TO DO >>
Locate the word "risk" in the entries below, then gather every line that holds it.

Saved data entries
▼

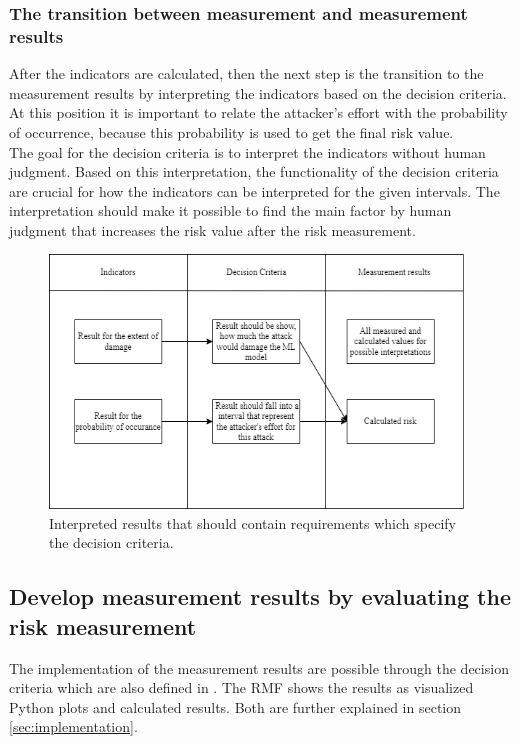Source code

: \subsubsection*{The transition between measurement and measurement results}

After the indicators are calculated, then the next step is the transition to the measurement results by interpreting the indicators based on the decision criteria. At this position it is important to
relate the attacker's effort with the probability of occurrence, because this probability is used to get the final risk value. \\
The goal for the decision criteria is to interpret the indicators without human judgment. Based on this interpretation, the functionality of the decision criteria are crucial for how the indicators can be interpreted for the given intervals. The interpretation should make it possible to find the main factor by human judgment that increases the risk value after the risk measurement.

\begin{figure}[ht!]
  \centering
  \includegraphics[width=11cm]{pictures/measurement_results_concept.png}
  \caption{Interpreted results that should contain requirements which specify the decision criteria.}
  \label{fig:measurement_results_concept}
\end{figure}

\subsection{Develop measurement results by evaluating the risk measurement}
\label{sec:measurement_results}

The implementation of the measurement results are possible through the decision criteria which are also defined in \cite{ISO_27004_2009}. The RMF shows the results as visualized Python plots and calculated results. Both are further explained in section \ref{sec:implementation}.

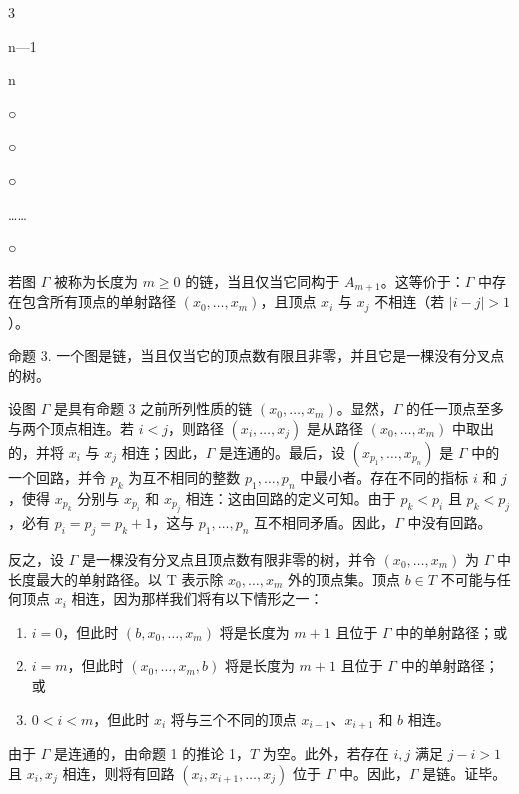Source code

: 3

n---1

n

○

○

○

\ldots\ldots{}

○

若图 \(\Gamma\) 被称为长度为 \(m \geqslant 0\) 的链，当且仅当它同构于 \(A_{m+1}\)。这等价于：\(\Gamma\) 中存在包含所有顶点的单射路径 \((x_{0}, \ldots, x_{m})\)，且顶点 \(x_{i}\) 与 \(x_{j}\) 不相连（若 \(|i-j| > 1\)）。

命题 3. 一个图是链，当且仅当它的顶点数有限且非零，并且它是一棵没有分叉点的树。

设图 \(\Gamma\) 是具有命题 3 之前所列性质的链 \((x_0, \ldots, x_m)\)。显然，\(\Gamma\) 的任一顶点至多与两个顶点相连。若 \(i < j\)，则路径 \((x_i, \ldots, x_j)\) 是从路径 \((x_0, \ldots, x_m)\) 中取出的，并将 \(x_i\) 与 \(x_j\) 相连；因此，\(\Gamma\) 是连通的。最后，设 \((x_{p_1}, \ldots, x_{p_n})\) 是 \(\Gamma\) 中的一个回路，并令 \(p_k\) 为互不相同的整数 \(p_1, \ldots, p_n\) 中最小者。存在不同的指标 \(i\) 和 \(j\)，使得 \(x_{p_k}\) 分别与 \(x_{p_i}\) 和 \(x_{p_j}\) 相连：这由回路的定义可知。由于 \(p_k < p_i\) 且 \(p_k < p_j\)，必有 \(p_i = p_j = p_k + 1\)，这与 \(p_1, \ldots, p_n\) 互不相同矛盾。因此，\(\Gamma\) 中没有回路。

反之，设 \(\Gamma\) 是一棵没有分叉点且顶点数有限非零的树，并令 \((x_0, \ldots, x_m)\) 为 \(\Gamma\) 中长度最大的单射路径。以 T 表示除 \(x_0, \ldots, x_m\) 外的顶点集。顶点 \(b \in T\) 不可能与任何顶点 \(x_i\) 相连，因为那样我们将有以下情形之一：

\begin{enumerate}
\def\labelenumi{\alph{enumi})}
\item
  \(i = 0\)，但此时 \((b, x_0, \ldots, x_m)\) 将是长度为 \(m + 1\) 且位于 \(\Gamma\) 中的单射路径；或
\item
  \(i = m\)，但此时 \((x_0, \ldots, x_m, b)\) 将是长度为 \(m + 1\) 且位于 \(\Gamma\) 中的单射路径；或
\item
  \(0 < i < m\)，但此时 \(x_{i}\) 将与三个不同的顶点 \(x_{i-1}\)、\(x_{i+1}\) 和 \(b\) 相连。
\end{enumerate}

由于 \(\Gamma\) 是连通的，由命题 1 的推论 1，\(T\) 为空。此外，若存在 \(i,j\) 满足 \(j - i > 1\) 且 \(x_{i}, x_{j}\) 相连，则将有回路 \((x_{i}, x_{i+1}, \ldots, x_{j})\) 位于 \(\Gamma\) 中。因此，\(\Gamma\) 是链。证毕。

▲

TASK RESULT >>
relate the attacker's effort with the probability of occurrence, because this probability is used to get the final risk value. \\
The goal for the decision criteria is to interpret the indicators without human judgment. Based on this interpretation, the functionality of the decision criteria are crucial for how the indicators can be interpreted for the given intervals. The interpretation should make it possible to find the main factor by human judgment that increases the risk value after the risk measurement.
\subsection{Develop measurement results by evaluating the risk measurement}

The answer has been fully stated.